# [Task directions]
Whenever a line of the records below contains the word "data", copy that line.
*** Records supplied ***
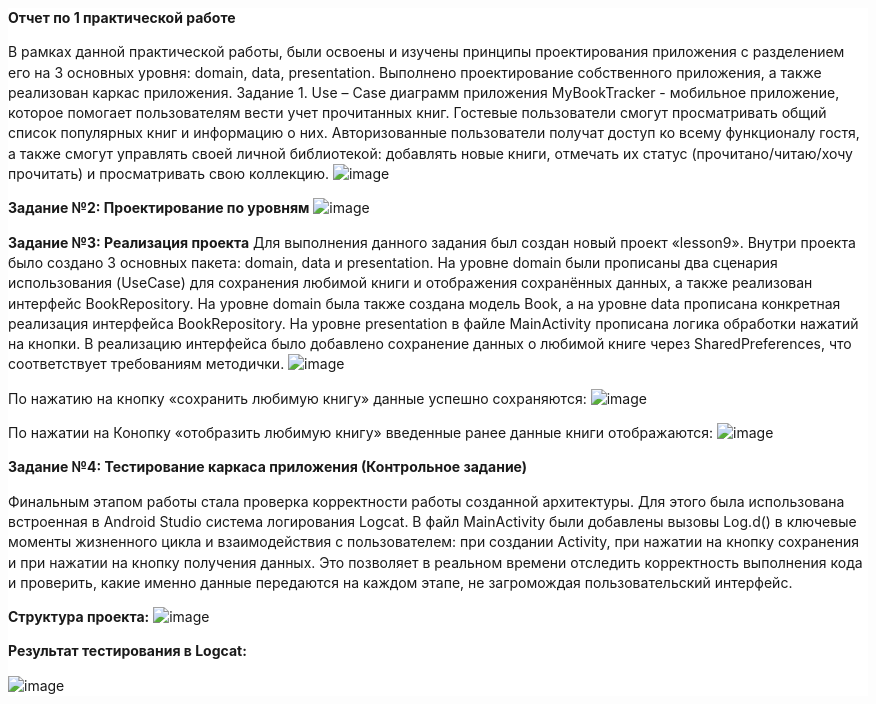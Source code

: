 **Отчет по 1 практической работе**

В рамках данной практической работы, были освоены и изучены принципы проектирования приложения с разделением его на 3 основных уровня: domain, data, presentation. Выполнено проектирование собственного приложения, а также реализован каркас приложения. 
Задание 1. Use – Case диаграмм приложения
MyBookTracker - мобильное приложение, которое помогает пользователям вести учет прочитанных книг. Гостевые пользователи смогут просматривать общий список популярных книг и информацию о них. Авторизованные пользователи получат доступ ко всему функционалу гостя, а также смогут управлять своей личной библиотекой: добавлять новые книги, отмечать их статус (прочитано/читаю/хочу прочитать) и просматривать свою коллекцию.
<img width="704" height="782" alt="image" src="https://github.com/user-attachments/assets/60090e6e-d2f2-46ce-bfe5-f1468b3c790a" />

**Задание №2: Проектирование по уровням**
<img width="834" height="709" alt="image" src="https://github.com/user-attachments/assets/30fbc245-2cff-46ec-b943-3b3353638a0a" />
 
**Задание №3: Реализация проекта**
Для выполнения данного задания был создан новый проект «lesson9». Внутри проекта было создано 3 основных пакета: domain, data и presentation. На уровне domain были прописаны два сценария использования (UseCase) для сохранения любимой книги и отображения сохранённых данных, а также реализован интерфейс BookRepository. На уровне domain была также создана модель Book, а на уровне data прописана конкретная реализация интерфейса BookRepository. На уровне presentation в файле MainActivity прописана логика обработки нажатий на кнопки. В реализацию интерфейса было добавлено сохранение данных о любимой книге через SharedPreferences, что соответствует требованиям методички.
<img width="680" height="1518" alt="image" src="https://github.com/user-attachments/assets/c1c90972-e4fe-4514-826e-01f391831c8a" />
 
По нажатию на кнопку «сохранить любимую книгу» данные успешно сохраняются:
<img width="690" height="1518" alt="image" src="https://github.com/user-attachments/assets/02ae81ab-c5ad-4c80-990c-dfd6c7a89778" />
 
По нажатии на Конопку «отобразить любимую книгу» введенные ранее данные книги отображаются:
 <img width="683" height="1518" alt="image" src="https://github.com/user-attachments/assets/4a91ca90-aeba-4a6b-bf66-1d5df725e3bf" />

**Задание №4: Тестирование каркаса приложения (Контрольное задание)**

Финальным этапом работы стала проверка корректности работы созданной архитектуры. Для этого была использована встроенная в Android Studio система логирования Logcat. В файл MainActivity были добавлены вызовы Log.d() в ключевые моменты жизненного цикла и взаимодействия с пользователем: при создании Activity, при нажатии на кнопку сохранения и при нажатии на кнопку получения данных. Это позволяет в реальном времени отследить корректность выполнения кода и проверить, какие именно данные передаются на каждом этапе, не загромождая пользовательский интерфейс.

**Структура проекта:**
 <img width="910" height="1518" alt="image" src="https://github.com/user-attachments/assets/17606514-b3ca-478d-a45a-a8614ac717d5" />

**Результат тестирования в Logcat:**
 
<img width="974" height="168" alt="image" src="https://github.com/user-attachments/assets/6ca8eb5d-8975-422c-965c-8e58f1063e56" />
*** End of Records supplied ***
# [Your response]
В рамках данной практической работы, были освоены и изучены принципы проектирования приложения с разделением его на 3 основных уровня: domain, data, presentation. Выполнено проектирование собственного приложения, а также реализован каркас приложения. 
Для выполнения данного задания был создан новый проект «lesson9». Внутри проекта было создано 3 основных пакета: domain, data и presentation. На уровне domain были прописаны два сценария использования (UseCase) для сохранения любимой книги и отображения сохранённых данных, а также реализован интерфейс BookRepository. На уровне domain была также создана модель Book, а на уровне data прописана конкретная реализация интерфейса BookRepository. На уровне presentation в файле MainActivity прописана логика обработки нажатий на кнопки. В реализацию интерфейса было добавлено сохранение данных о любимой книге через SharedPreferences, что соответствует требованиям методички.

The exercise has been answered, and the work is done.